*REQUIRED WORK*.
Your answer should consist of the lines below that hold the word "noindent".

*RECORDS SHOWN*.
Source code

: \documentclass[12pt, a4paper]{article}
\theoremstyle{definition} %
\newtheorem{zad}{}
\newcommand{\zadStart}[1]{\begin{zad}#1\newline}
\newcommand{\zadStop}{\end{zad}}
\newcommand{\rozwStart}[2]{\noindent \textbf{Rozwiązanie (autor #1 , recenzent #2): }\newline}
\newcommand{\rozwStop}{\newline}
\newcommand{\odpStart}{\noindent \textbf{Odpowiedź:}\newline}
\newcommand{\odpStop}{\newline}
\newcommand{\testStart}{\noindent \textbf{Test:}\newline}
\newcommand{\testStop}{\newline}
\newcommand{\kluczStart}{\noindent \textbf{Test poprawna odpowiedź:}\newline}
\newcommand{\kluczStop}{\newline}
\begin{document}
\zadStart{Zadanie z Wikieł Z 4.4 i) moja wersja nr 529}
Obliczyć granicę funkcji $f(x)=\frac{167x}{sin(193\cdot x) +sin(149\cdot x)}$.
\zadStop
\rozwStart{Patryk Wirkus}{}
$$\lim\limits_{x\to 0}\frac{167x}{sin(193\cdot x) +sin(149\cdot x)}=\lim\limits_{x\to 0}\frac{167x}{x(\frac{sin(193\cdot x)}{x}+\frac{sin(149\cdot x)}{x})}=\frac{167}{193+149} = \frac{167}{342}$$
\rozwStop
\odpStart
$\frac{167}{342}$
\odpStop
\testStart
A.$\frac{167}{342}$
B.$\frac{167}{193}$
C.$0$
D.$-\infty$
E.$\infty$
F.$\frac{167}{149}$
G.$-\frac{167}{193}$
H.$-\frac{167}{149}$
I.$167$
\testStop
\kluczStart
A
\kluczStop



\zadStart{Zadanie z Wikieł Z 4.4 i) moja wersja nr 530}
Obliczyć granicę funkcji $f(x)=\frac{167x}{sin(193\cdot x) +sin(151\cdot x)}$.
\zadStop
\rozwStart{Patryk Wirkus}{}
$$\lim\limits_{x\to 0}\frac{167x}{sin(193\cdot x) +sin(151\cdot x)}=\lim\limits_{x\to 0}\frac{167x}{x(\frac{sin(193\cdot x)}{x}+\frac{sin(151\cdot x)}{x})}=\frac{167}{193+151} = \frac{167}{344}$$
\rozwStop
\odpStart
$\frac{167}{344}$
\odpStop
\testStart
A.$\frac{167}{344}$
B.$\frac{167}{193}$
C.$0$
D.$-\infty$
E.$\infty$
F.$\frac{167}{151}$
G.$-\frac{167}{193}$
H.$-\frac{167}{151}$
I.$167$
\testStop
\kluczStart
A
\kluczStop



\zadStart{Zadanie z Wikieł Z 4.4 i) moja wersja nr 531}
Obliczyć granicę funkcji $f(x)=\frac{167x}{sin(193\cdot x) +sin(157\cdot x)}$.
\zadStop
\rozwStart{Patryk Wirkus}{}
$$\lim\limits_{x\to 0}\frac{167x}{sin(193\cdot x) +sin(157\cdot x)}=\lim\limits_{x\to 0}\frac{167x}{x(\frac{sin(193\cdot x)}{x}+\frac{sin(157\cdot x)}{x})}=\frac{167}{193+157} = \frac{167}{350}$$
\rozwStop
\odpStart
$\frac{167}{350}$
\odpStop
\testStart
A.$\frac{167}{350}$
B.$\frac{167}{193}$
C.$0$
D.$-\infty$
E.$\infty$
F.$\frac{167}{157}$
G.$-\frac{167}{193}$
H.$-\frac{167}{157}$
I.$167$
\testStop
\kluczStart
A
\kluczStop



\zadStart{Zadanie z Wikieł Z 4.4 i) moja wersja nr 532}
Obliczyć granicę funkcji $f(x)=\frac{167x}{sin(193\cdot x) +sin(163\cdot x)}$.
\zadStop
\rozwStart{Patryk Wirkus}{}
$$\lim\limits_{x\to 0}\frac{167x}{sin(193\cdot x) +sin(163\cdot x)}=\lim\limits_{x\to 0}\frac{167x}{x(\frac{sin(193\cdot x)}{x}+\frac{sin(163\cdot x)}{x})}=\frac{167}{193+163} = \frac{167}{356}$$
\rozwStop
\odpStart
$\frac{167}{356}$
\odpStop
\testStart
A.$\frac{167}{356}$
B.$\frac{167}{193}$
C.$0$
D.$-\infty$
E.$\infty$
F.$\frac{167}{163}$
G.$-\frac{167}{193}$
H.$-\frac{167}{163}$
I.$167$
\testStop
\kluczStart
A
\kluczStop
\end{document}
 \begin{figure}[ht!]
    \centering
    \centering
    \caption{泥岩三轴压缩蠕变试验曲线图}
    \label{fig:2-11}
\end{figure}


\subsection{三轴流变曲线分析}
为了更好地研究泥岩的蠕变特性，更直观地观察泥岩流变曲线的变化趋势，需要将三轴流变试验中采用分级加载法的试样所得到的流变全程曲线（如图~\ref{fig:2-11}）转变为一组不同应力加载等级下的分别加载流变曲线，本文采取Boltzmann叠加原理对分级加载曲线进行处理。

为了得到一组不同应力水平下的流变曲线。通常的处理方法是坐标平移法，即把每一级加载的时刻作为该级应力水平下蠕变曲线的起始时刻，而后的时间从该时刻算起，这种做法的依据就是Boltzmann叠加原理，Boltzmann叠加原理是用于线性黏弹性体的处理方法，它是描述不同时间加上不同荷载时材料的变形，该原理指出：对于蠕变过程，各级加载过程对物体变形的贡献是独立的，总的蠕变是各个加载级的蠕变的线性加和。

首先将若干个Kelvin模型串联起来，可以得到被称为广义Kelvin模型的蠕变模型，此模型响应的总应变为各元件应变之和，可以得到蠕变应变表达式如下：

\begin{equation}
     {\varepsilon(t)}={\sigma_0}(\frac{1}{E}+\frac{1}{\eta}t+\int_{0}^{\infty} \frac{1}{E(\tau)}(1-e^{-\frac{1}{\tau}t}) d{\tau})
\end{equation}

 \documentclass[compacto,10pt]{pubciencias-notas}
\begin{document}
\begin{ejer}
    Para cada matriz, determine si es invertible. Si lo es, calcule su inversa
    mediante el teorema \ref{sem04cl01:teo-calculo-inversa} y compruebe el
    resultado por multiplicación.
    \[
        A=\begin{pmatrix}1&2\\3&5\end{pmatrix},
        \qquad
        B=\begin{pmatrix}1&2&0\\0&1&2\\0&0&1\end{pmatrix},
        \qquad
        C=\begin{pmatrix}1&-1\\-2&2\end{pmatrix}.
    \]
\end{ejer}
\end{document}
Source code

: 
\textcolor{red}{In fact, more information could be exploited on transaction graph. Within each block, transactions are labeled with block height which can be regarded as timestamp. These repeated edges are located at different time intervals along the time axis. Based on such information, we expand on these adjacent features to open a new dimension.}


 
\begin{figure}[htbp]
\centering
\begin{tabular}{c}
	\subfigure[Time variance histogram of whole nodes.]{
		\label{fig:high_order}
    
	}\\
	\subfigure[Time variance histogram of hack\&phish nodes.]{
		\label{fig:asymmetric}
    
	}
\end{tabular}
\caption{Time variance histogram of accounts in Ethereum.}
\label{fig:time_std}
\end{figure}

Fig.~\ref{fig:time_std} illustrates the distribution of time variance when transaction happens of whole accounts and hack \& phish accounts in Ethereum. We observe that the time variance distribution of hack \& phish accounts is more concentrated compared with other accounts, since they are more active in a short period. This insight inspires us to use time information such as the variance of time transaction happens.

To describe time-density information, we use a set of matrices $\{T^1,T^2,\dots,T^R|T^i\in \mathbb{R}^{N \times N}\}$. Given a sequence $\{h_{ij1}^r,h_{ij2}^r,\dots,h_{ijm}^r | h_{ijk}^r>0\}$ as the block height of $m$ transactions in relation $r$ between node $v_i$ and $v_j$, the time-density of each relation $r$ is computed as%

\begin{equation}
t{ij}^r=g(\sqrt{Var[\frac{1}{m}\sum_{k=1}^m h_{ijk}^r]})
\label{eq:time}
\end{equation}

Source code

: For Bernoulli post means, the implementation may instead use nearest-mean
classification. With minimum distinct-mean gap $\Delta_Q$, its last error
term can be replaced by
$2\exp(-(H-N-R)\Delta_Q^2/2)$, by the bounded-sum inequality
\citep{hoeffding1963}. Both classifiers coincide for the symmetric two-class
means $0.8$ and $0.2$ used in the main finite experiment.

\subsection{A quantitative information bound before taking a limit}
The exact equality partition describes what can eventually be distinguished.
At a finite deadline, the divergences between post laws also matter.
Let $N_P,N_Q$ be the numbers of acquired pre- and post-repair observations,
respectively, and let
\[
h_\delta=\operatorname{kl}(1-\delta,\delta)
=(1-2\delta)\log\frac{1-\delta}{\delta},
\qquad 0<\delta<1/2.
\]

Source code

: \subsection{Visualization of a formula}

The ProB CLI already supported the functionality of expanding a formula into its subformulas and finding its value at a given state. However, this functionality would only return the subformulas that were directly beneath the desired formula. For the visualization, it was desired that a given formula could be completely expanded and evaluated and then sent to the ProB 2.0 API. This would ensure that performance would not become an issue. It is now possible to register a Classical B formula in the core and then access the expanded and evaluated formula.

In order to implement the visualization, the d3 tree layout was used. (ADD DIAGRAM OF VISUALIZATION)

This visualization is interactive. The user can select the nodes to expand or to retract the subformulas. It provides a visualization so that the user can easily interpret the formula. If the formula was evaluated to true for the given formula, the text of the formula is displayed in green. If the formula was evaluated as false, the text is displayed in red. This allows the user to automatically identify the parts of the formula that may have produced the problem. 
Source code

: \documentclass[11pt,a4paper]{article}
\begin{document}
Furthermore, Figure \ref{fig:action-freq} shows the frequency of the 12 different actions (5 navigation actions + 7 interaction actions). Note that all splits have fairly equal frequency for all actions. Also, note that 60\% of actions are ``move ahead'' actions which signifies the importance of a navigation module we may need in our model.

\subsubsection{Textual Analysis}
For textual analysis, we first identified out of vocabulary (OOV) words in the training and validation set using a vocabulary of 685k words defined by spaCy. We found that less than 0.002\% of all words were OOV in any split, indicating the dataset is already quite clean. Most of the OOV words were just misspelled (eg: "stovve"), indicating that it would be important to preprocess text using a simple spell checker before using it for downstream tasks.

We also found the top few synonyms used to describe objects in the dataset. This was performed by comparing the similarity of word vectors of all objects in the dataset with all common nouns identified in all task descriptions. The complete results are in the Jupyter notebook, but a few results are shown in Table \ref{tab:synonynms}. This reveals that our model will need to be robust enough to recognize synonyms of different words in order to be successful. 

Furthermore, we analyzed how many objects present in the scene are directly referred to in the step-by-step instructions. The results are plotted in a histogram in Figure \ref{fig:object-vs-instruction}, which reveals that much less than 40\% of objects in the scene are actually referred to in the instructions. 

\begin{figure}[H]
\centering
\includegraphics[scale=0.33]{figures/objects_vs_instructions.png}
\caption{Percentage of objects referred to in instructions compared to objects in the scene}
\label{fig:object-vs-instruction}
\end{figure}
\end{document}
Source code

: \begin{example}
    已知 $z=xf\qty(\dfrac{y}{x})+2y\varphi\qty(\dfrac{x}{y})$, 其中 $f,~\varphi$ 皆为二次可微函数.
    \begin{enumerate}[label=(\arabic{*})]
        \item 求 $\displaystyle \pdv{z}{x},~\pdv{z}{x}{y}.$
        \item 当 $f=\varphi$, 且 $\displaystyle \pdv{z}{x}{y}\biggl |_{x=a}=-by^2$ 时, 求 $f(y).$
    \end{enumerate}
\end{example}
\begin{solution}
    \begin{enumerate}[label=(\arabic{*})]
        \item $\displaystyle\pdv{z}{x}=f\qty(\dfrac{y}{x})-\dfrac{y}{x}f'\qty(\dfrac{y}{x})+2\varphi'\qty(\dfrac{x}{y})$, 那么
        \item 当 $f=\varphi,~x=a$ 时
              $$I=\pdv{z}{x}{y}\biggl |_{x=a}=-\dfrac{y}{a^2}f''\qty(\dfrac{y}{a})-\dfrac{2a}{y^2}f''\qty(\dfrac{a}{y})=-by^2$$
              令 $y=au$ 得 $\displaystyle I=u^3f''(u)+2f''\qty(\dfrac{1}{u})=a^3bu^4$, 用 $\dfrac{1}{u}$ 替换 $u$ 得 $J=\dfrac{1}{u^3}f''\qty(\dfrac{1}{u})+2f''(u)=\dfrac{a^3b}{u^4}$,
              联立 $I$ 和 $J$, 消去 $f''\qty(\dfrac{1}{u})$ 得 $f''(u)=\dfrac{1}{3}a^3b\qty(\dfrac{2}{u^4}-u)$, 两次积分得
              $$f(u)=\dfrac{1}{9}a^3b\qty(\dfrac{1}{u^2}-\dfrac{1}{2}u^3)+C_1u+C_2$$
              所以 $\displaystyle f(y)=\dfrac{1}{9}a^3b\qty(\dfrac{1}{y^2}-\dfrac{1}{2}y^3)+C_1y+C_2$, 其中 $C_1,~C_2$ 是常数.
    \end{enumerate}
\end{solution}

*OUTPUT OF THE EXERCISE*.
\newcommand{\rozwStart}[2]{\noindent \textbf{Rozwiązanie (autor #1 , recenzent #2): }\newline}
\newcommand{\odpStart}{\noindent \textbf{Odpowiedź:}\newline}
\newcommand{\testStart}{\noindent \textbf{Test:}\newline}
\newcommand{\kluczStart}{\noindent \textbf{Test poprawna odpowiedź:}\newline}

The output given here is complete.